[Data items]
━━━
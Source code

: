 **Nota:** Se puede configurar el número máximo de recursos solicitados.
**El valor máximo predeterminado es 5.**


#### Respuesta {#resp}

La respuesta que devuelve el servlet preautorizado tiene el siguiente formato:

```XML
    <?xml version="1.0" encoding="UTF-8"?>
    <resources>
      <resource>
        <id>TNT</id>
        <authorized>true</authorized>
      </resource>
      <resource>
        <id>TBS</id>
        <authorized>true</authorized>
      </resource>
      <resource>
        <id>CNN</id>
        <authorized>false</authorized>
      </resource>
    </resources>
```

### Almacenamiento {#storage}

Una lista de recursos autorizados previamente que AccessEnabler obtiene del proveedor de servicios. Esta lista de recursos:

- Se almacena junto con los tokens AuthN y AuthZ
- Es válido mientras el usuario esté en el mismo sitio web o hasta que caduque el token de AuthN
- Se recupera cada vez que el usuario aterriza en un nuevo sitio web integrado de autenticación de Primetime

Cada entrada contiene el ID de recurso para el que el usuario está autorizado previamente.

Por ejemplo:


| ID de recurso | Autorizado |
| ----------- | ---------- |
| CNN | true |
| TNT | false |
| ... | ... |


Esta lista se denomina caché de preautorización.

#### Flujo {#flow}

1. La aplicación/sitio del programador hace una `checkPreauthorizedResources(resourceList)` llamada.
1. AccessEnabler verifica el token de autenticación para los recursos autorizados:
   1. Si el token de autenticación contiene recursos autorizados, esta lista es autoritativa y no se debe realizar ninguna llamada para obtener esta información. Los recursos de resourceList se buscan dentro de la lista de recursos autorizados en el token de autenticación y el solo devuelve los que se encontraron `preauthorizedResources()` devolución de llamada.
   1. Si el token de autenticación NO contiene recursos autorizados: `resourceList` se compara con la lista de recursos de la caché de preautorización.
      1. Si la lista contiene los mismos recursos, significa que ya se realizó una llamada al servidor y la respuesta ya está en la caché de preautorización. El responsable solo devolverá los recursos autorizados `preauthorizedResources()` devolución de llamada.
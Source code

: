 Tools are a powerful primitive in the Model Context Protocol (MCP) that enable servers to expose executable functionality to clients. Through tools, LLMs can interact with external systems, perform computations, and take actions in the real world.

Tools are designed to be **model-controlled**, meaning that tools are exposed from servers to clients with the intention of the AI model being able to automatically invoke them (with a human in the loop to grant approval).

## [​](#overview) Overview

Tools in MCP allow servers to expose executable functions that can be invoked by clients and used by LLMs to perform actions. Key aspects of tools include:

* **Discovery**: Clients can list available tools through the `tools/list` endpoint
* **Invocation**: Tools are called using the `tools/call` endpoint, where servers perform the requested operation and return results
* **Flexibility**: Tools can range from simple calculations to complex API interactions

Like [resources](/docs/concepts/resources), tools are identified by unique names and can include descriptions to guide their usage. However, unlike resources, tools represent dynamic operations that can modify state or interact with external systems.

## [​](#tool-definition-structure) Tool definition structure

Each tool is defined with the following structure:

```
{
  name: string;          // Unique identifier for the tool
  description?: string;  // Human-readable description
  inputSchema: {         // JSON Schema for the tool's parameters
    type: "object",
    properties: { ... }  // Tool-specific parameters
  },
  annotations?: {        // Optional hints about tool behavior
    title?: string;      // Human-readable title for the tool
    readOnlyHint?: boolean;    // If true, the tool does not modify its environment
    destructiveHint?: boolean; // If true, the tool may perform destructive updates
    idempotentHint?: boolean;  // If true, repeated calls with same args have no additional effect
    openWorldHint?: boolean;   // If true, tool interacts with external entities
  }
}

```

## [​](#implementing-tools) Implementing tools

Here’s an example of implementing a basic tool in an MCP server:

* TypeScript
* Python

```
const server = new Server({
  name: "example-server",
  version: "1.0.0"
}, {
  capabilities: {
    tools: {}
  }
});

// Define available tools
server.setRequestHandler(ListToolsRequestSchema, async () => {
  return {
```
━━━
[What this task involves] In the entries above, find the line with "- Se almacena" and the line with "Esta lista se", then set down exactly those two and every line between them, nothing else.

[Answer below]
- Se almacena junto con los tokens AuthN y AuthZ
- Es válido mientras el usuario esté en el mismo sitio web o hasta que caduque el token de AuthN
- Se recupera cada vez que el usuario aterriza en un nuevo sitio web integrado de autenticación de Primetime

Cada entrada contiene el ID de recurso para el que el usuario está autorizado previamente.

Por ejemplo:


| ID de recurso | Autorizado |
| ----------- | ---------- |
| CNN | true |
| TNT | false |
| ... | ... |


Esta lista se denomina caché de preautorización.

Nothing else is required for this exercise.